**What to work on:** Retype all of the records precisely.

===============

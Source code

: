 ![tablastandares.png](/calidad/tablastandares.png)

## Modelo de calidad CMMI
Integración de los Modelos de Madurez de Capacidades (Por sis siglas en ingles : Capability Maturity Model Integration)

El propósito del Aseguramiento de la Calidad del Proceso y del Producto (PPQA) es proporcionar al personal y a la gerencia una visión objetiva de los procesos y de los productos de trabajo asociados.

===============

**Exercise response:**
Source code

: ![tablastandares.png](/calidad/tablastandares.png)

## Modelo de calidad CMMI
Integración de los Modelos de Madurez de Capacidades (Por sis siglas en ingles : Capability Maturity Model Integration)

El propósito del Aseguramiento de la Calidad del Proceso y del Producto (PPQA) es proporcionar al personal y a la gerencia una visión objetiva de los procesos y de los productos de trabajo asociados.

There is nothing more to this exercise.